PROBLEM STATEMENT: Every record that follows needs to be written out again, exactly.

DATA TO PROCESS:
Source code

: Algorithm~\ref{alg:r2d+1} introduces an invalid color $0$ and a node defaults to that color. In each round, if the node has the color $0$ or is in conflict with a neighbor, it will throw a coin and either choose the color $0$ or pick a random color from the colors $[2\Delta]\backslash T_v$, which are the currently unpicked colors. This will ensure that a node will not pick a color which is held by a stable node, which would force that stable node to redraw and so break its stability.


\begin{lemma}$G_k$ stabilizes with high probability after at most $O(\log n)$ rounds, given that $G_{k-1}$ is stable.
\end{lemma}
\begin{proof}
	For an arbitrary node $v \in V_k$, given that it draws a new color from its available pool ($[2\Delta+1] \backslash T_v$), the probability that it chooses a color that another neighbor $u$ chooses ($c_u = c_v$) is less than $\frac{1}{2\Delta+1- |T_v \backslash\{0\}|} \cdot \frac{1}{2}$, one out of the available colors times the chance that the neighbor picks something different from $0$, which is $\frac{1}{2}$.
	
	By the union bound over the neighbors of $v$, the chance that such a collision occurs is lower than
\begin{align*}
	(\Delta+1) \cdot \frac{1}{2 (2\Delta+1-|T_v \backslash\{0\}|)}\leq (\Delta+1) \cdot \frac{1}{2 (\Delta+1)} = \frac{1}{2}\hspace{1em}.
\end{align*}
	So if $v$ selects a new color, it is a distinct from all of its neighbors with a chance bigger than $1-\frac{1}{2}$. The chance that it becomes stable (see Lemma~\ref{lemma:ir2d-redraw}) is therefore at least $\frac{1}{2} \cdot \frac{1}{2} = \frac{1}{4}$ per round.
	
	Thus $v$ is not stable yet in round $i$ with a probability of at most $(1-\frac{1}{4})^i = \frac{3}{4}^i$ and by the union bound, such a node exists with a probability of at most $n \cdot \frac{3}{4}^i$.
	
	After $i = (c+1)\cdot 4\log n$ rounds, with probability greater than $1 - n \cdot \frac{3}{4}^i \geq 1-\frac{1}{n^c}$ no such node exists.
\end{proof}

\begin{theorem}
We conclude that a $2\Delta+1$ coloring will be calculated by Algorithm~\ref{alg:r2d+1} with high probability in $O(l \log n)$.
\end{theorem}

ANSWER SECTION:
Source code

: Algorithm~\ref{alg:r2d+1} introduces an invalid color $0$ and a node defaults to that color. In each round, if the node has the color $0$ or is in conflict with a neighbor, it will throw a coin and either choose the color $0$ or pick a random color from the colors $[2\Delta]\backslash T_v$, which are the currently unpicked colors. This will ensure that a node will not pick a color which is held by a stable node, which would force that stable node to redraw and so break its stability.


\begin{lemma}$G_k$ stabilizes with high probability after at most $O(\log n)$ rounds, given that $G_{k-1}$ is stable.
\end{lemma}
\begin{proof}
	For an arbitrary node $v \in V_k$, given that it draws a new color from its available pool ($[2\Delta+1] \backslash T_v$), the probability that it chooses a color that another neighbor $u$ chooses ($c_u = c_v$) is less than $\frac{1}{2\Delta+1- |T_v \backslash\{0\}|} \cdot \frac{1}{2}$, one out of the available colors times the chance that the neighbor picks something different from $0$, which is $\frac{1}{2}$.
	
	By the union bound over the neighbors of $v$, the chance that such a collision occurs is lower than
\begin{align*}
	(\Delta+1) \cdot \frac{1}{2 (2\Delta+1-|T_v \backslash\{0\}|)}\leq (\Delta+1) \cdot \frac{1}{2 (\Delta+1)} = \frac{1}{2}\hspace{1em}.
\end{align*}
	So if $v$ selects a new color, it is a distinct from all of its neighbors with a chance bigger than $1-\frac{1}{2}$. The chance that it becomes stable (see Lemma~\ref{lemma:ir2d-redraw}) is therefore at least $\frac{1}{2} \cdot \frac{1}{2} = \frac{1}{4}$ per round.
	
	Thus $v$ is not stable yet in round $i$ with a probability of at most $(1-\frac{1}{4})^i = \frac{3}{4}^i$ and by the union bound, such a node exists with a probability of at most $n \cdot \frac{3}{4}^i$.
	
	After $i = (c+1)\cdot 4\log n$ rounds, with probability greater than $1 - n \cdot \frac{3}{4}^i \geq 1-\frac{1}{n^c}$ no such node exists.
\end{proof}

\begin{theorem}
We conclude that a $2\Delta+1$ coloring will be calculated by Algorithm~\ref{alg:r2d+1} with high probability in $O(l \log n)$.
\end{theorem}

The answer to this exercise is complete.